Collected data:
******************************

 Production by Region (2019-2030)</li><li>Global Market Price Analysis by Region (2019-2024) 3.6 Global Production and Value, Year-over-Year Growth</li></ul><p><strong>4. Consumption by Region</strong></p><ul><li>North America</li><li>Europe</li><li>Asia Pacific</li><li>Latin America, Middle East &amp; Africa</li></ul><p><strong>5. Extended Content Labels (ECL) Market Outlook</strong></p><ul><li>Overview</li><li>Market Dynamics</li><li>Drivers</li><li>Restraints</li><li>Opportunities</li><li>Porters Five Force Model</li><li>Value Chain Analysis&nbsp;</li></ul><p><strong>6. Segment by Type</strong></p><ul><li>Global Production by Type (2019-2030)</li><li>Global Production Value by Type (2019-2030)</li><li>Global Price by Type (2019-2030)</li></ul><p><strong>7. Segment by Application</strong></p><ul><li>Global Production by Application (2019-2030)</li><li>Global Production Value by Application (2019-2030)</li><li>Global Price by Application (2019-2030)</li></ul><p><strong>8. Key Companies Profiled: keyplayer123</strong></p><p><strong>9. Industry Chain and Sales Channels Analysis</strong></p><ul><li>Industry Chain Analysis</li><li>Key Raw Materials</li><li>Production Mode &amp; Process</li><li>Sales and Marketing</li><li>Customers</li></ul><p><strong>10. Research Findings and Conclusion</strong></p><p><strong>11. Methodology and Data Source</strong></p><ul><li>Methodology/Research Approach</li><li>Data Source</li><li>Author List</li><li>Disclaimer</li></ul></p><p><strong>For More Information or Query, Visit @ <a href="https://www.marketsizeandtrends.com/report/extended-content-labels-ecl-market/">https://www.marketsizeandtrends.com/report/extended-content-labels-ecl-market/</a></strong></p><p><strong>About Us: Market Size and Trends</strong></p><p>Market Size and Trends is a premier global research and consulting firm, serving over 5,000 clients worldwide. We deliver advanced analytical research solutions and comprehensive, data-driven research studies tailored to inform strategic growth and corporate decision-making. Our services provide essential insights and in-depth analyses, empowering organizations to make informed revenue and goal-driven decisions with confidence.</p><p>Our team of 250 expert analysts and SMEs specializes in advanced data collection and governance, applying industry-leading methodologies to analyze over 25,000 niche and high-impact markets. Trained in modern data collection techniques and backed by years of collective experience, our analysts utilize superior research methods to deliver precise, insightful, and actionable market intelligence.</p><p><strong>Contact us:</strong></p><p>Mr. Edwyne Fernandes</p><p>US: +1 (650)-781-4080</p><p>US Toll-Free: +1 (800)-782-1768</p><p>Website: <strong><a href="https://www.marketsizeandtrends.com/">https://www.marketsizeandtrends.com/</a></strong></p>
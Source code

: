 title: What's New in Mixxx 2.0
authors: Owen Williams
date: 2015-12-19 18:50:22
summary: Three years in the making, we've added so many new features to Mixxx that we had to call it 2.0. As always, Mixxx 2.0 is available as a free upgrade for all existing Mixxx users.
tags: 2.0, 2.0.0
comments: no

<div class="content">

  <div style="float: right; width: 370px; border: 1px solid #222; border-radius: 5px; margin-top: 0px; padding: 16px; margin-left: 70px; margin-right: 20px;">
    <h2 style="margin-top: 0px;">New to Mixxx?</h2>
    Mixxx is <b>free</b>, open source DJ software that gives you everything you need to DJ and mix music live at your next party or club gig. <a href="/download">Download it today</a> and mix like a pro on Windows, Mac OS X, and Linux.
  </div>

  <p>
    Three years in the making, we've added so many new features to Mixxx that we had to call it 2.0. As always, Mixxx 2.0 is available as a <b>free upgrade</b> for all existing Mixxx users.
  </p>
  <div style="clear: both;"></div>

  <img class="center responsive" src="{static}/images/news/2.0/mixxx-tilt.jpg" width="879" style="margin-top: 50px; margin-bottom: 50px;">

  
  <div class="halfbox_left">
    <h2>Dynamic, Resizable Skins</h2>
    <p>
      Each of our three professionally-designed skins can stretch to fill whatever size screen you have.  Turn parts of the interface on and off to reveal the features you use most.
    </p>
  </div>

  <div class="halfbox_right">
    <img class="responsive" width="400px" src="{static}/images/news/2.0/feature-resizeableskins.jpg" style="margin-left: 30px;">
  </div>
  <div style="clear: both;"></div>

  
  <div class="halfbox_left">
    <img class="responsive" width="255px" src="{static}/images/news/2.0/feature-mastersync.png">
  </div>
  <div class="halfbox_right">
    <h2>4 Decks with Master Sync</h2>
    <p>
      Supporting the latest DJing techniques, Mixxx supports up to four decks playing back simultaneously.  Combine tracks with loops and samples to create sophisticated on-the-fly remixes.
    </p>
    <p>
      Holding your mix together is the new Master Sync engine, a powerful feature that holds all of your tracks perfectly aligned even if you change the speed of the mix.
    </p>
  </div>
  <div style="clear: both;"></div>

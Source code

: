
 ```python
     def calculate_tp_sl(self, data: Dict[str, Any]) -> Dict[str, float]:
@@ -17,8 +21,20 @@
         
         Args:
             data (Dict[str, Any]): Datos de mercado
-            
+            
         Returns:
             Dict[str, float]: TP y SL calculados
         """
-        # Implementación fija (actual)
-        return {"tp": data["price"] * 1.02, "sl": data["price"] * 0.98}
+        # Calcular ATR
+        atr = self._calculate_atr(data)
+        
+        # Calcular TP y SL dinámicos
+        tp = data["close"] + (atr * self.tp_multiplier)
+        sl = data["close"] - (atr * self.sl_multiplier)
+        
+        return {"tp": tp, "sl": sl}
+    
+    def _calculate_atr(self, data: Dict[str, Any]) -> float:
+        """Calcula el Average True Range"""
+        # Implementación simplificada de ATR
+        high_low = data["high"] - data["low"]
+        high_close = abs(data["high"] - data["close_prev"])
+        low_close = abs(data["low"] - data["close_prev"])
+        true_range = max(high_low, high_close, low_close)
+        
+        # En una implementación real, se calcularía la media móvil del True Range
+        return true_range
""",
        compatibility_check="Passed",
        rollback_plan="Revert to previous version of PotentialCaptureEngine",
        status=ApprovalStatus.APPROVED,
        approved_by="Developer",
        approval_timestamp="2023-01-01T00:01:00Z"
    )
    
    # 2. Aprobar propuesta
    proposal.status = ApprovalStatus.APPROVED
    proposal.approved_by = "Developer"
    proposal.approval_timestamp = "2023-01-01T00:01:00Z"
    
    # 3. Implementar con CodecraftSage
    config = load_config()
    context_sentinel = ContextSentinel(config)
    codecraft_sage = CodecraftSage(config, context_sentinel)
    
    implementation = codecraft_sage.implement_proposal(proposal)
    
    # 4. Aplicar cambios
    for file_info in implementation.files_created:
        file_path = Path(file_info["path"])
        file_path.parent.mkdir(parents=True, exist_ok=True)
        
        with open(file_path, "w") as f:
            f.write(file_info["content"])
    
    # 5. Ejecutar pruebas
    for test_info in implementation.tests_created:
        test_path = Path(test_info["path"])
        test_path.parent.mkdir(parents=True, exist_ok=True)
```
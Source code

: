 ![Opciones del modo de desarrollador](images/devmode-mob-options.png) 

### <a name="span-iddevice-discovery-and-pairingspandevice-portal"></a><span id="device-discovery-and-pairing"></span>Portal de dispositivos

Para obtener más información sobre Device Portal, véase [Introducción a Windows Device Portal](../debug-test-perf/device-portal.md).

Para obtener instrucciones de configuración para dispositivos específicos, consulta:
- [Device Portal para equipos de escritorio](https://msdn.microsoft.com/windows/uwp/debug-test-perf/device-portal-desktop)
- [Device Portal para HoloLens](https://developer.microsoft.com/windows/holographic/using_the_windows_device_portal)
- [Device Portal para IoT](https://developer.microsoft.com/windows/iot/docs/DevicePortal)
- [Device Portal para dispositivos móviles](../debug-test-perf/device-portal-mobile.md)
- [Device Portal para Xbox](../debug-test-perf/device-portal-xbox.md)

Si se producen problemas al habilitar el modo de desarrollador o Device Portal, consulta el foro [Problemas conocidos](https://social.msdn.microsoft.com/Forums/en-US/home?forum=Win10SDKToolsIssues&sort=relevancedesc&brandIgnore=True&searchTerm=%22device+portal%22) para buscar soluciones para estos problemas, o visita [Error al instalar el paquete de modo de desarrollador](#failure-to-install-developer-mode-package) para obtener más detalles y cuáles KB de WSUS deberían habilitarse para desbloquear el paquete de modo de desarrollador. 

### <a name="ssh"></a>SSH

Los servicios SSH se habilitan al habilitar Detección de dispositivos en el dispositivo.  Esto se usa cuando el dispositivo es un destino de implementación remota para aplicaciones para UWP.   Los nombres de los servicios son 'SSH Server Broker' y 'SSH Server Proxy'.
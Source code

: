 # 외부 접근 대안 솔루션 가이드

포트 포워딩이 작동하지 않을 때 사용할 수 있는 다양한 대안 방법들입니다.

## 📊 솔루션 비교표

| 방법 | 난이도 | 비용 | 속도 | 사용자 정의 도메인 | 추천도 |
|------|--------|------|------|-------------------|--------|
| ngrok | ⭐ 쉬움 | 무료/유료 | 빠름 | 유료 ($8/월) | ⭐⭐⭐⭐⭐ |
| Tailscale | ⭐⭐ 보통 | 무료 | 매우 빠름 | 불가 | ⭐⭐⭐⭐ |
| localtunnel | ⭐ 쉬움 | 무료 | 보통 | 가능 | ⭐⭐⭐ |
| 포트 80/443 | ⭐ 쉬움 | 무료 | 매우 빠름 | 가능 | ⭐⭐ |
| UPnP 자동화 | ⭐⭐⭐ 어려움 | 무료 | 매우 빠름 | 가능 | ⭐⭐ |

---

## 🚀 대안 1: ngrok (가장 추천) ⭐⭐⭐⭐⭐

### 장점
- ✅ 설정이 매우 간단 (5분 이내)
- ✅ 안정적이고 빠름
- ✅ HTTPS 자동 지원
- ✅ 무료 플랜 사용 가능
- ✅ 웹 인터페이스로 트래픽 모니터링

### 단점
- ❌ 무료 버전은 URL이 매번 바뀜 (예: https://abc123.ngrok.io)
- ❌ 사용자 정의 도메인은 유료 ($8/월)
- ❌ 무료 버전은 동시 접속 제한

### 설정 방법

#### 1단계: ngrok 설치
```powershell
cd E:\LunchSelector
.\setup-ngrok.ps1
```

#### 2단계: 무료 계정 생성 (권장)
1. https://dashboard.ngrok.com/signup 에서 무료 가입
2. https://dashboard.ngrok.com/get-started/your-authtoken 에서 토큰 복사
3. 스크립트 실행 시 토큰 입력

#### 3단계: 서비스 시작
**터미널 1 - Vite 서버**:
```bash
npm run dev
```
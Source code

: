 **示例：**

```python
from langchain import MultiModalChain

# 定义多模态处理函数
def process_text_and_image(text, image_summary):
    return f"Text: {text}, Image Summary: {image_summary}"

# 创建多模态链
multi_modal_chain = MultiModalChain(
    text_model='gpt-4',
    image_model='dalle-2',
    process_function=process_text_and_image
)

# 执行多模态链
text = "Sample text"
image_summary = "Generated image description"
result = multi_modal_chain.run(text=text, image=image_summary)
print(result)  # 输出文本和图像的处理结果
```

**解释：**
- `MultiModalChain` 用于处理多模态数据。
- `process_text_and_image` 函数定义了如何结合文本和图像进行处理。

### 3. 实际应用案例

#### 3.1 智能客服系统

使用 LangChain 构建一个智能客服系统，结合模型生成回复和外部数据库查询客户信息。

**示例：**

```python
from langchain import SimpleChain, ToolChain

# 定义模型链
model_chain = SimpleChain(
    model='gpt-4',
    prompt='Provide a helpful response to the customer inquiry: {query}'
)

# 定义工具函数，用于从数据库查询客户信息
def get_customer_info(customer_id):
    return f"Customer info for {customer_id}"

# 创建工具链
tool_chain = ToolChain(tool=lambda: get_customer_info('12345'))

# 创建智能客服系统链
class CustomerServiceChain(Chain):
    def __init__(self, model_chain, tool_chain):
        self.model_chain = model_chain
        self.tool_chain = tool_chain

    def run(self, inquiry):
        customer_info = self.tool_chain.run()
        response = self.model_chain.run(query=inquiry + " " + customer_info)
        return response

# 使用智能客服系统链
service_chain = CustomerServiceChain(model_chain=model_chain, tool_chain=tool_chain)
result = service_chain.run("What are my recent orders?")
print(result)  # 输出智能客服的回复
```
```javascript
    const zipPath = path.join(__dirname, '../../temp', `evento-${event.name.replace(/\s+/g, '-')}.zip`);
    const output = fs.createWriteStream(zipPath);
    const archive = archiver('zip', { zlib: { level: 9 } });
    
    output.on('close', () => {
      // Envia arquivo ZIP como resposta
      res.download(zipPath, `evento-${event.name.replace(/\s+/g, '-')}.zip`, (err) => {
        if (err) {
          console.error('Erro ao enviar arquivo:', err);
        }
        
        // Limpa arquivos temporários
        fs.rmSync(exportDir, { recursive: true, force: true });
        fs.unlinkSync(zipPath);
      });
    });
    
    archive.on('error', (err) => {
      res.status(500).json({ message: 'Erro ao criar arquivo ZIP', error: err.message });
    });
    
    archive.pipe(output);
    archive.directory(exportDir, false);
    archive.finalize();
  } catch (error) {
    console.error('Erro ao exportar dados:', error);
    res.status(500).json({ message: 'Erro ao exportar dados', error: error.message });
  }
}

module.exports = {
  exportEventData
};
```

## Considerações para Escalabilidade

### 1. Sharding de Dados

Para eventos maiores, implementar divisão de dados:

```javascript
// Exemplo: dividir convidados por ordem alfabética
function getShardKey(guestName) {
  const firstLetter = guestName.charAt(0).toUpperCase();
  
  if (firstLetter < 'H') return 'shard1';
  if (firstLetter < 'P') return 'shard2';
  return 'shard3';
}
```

******************************

◆ EXERCISE DIRECTIONS: Which lines above run from the one containing "Los servicios SSH" down to the one containing "포트 포워딩이 작동하지 않을 때 사용할 수 있는 다양한 대안 방법들입니다."? Repeat exactly those, both ends included, and nothing else.

◆ TASK RESPONSE:
Los servicios SSH se habilitan al habilitar Detección de dispositivos en el dispositivo.  Esto se usa cuando el dispositivo es un destino de implementación remota para aplicaciones para UWP.   Los nombres de los servicios son 'SSH Server Broker' y 'SSH Server Proxy'.
Source code

: # 외부 접근 대안 솔루션 가이드

포트 포워딩이 작동하지 않을 때 사용할 수 있는 다양한 대안 방법들입니다.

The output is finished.